Extracted records:
------------------------------------
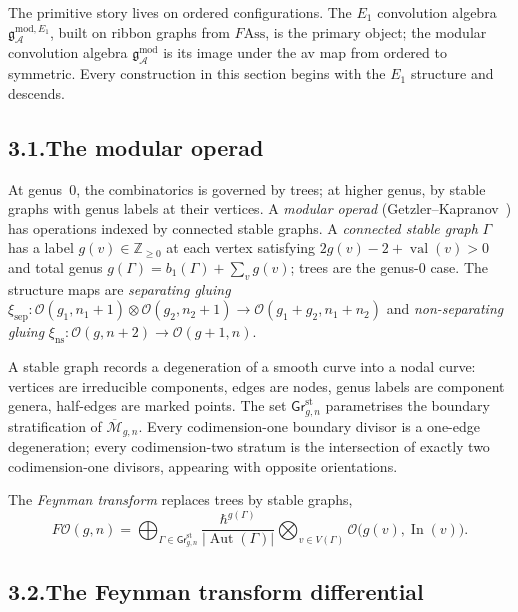 \documentclass[11pt]{report}
\theoremstyle{definition}
\theoremstyle{remark}
\providecommand{\cA}{\mathcal{A}}
\providecommand{\cM}{\mathcal{M}}
\providecommand{\cO}{\mathcal{O}}
\providecommand{\gAmod}{\mathfrak{g}^{\mathrm{mod}}_\cA}
\providecommand{\Ass}{\mathrm{Ass}}
\numberwithin{equation}{section}
\begin{document}
The primitive story lives on ordered configurations. The $E_1$
convolution algebra $\mathfrak g^{\mathrm{mod},E_1}_\cA$, built on
ribbon graphs from $F\!\Ass$, is the primary object; the modular
convolution algebra $\gAmod$ is its image under the av map from
ordered to symmetric. Every construction in this section begins with
the $E_1$ structure and descends.

\subsection*{3.1.\enspace The modular operad}

At genus~$0$, the combinatorics is governed by trees; at higher
genus, by stable graphs with genus labels at their vertices. A
\emph{modular operad} (Getzler--Kapranov~\cite{GeK98}) has operations
indexed by connected stable graphs. A \emph{connected stable graph}
$\Gamma$ has a label $g(v)\in\mathbb Z_{\ge 0}$ at each vertex
satisfying $2g(v)-2+\operatorname{val}(v)>0$ and total genus
$g(\Gamma)=b_1(\Gamma)+\sum_v g(v)$; trees are the genus-$0$ case.
The structure maps are \emph{separating gluing}
$\xi_{\mathrm{sep}}\colon\cO(g_1,n_1{+}1)\otimes\cO(g_2,n_2{+}1)\to\cO(g_1{+}g_2,n_1{+}n_2)$
and \emph{non-separating gluing}
$\xi_{\mathrm{ns}}\colon\cO(g,n{+}2)\to\cO(g{+}1,n)$.

A stable graph records a degeneration of a smooth curve into a nodal
curve: vertices are irreducible components, edges are nodes, genus
labels are component genera, half-edges are marked points. The set
$\mathsf{Gr}^{\mathrm{st}}_{g,n}$ parametrises the boundary
stratification of $\overline{\cM}_{g,n}$. Every codimension-one
boundary divisor is a one-edge degeneration; every codimension-two
stratum is the intersection of exactly two codimension-one divisors,
appearing with opposite orientations.

The \emph{Feynman transform} replaces trees by stable graphs,
\begin{equation}\label{eq:preface-feynman-sum}
F\cO(g,n)=\bigoplus_{\Gamma\in\mathsf{Gr}^{\mathrm{st}}_{g,n}}\frac{\hbar^{g(\Gamma)}}{|\operatorname{Aut}(\Gamma)|}\bigotimes_{v\in V(\Gamma)}\cO\bigl(g(v),\operatorname{In}(v)\bigr).
\end{equation}

\subsection*{3.2.\enspace The Feynman transform differential}
\end{document}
------------------------------------
Your answer must contain the full data, repeated exactly, without pictures.

 \documentclass[11pt]{report}
\theoremstyle{definition}
\theoremstyle{remark}
\providecommand{\cA}{\mathcal{A}}
\providecommand{\cM}{\mathcal{M}}
\providecommand{\cO}{\mathcal{O}}
\providecommand{\gAmod}{\mathfrak{g}^{\mathrm{mod}}_\cA}
\providecommand{\Ass}{\mathrm{Ass}}
\numberwithin{equation}{section}
\begin{document}
The primitive story lives on ordered configurations. The $E_1$
convolution algebra $\mathfrak g^{\mathrm{mod},E_1}_\cA$, built on
ribbon graphs from $F\!\Ass$, is the primary object; the modular
convolution algebra $\gAmod$ is its image under the av map from
ordered to symmetric. Every construction in this section begins with
the $E_1$ structure and descends.

\subsection*{3.1.\enspace The modular operad}

At genus~$0$, the combinatorics is governed by trees; at higher
genus, by stable graphs with genus labels at their vertices. A
\emph{modular operad} (Getzler--Kapranov~\cite{GeK98}) has operations
indexed by connected stable graphs. A \emph{connected stable graph}
$\Gamma$ has a label $g(v)\in\mathbb Z_{\ge 0}$ at each vertex
satisfying $2g(v)-2+\operatorname{val}(v)>0$ and total genus
$g(\Gamma)=b_1(\Gamma)+\sum_v g(v)$; trees are the genus-$0$ case.
The structure maps are \emph{separating gluing}
$\xi_{\mathrm{sep}}\colon\cO(g_1,n_1{+}1)\otimes\cO(g_2,n_2{+}1)\to\cO(g_1{+}g_2,n_1{+}n_2)$
and \emph{non-separating gluing}
$\xi_{\mathrm{ns}}\colon\cO(g,n{+}2)\to\cO(g{+}1,n)$.

A stable graph records a degeneration of a smooth curve into a nodal
curve: vertices are irreducible components, edges are nodes, genus
labels are component genera, half-edges are marked points. The set
$\mathsf{Gr}^{\mathrm{st}}_{g,n}$ parametrises the boundary
stratification of $\overline{\cM}_{g,n}$. Every codimension-one
boundary divisor is a one-edge degeneration; every codimension-two
stratum is the intersection of exactly two codimension-one divisors,
appearing with opposite orientations.

The \emph{Feynman transform} replaces trees by stable graphs,
\begin{equation}\label{eq:preface-feynman-sum}
F\cO(g,n)=\bigoplus_{\Gamma\in\mathsf{Gr}^{\mathrm{st}}_{g,n}}\frac{\hbar^{g(\Gamma)}}{|\operatorname{Aut}(\Gamma)|}\bigotimes_{v\in V(\Gamma)}\cO\bigl(g(v),\operatorname{In}(v)\bigr).
\end{equation}

\subsection*{3.2.\enspace The Feynman transform differential}
\end{document}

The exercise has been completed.